# What is being asked:
Write out the records below from the first line through the line containing "BBS (not stand-alone).", leaving out any pictures.
*** Information supplied ***
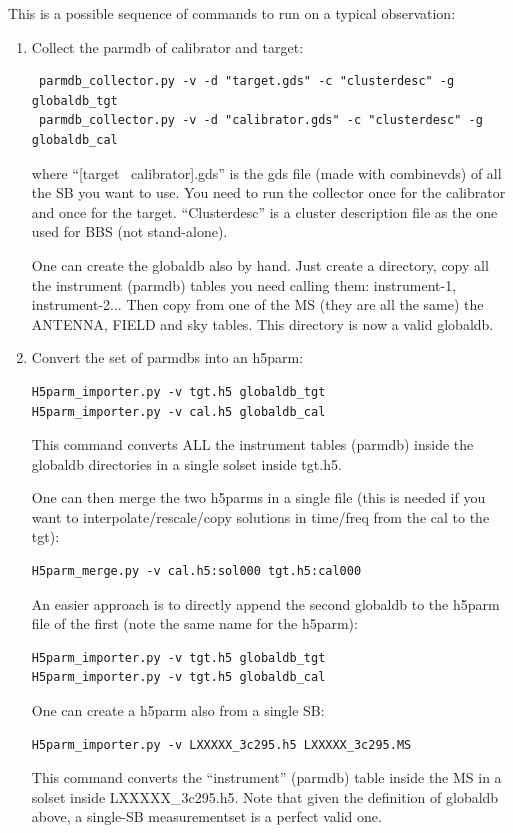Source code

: This is a possible sequence of commands to run \losoto{} on a typical observation:
\begin{enumerate}

\item Collect the parmdb of calibrator and target:
\begin{verbatim}
 parmdb_collector.py -v -d "target.gds" -c "clusterdesc" -g globaldb_tgt
 parmdb_collector.py -v -d "calibrator.gds" -c "clusterdesc" -g globaldb_cal
\end{verbatim}
where ``[target \textbar\ calibrator].gds'' is the gds file (made with combinevds) of all the SB you want to use. You need to run the collector once for the calibrator and once for the target. ``Clusterdesc'' is a cluster description file as the one used for BBS (not stand-alone).

One can create the globaldb also by hand. Just create a directory, copy all the instrument (parmdb) tables you need calling them: instrument-1, instrument-2... Then copy from one of the MS (they are all the same) the ANTENNA, FIELD and sky tables. This directory is now a valid globaldb.

\item Convert the set of parmdbs into an h5parm:
\begin{verbatim}
H5parm_importer.py -v tgt.h5 globaldb_tgt
H5parm_importer.py -v cal.h5 globaldb_cal
\end{verbatim}
This command converts ALL the instrument tables (parmdb) inside the globaldb directories in a single solset inside tgt.h5.

One can then merge the two h5parms in a single file (this is needed if you want to interpolate/rescale/copy solutions in time/freq from the cal to the tgt):
\begin{verbatim}
H5parm_merge.py -v cal.h5:sol000 tgt.h5:cal000
\end{verbatim}

An easier approach is to directly append the second globaldb to the h5parm file of the first (note the same name for the h5parm):
\begin{verbatim}
H5parm_importer.py -v tgt.h5 globaldb_tgt
H5parm_importer.py -v tgt.h5 globaldb_cal
\end{verbatim}

One can create a h5parm also from a single SB:
\begin{verbatim}
H5parm_importer.py -v LXXXXX_3c295.h5 LXXXXX_3c295.MS
\end{verbatim}
This command converts the ``instrument'' (parmdb) table inside the MS in a solset inside LXXXXX\_3c295.h5. Note that given the definition of globaldb above, a single-SB measurementset is a perfect valid one.


\end{enumerate}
***
# Answer:
Source code

: This is a possible sequence of commands to run \losoto{} on a typical observation:
\begin{enumerate}

\item Collect the parmdb of calibrator and target:
\begin{verbatim}
 parmdb_collector.py -v -d "target.gds" -c "clusterdesc" -g globaldb_tgt
 parmdb_collector.py -v -d "calibrator.gds" -c "clusterdesc" -g globaldb_cal
\end{verbatim}
where ``[target \textbar\ calibrator].gds'' is the gds file (made with combinevds) of all the SB you want to use. You need to run the collector once for the calibrator and once for the target. ``Clusterdesc'' is a cluster description file as the one used for BBS (not stand-alone).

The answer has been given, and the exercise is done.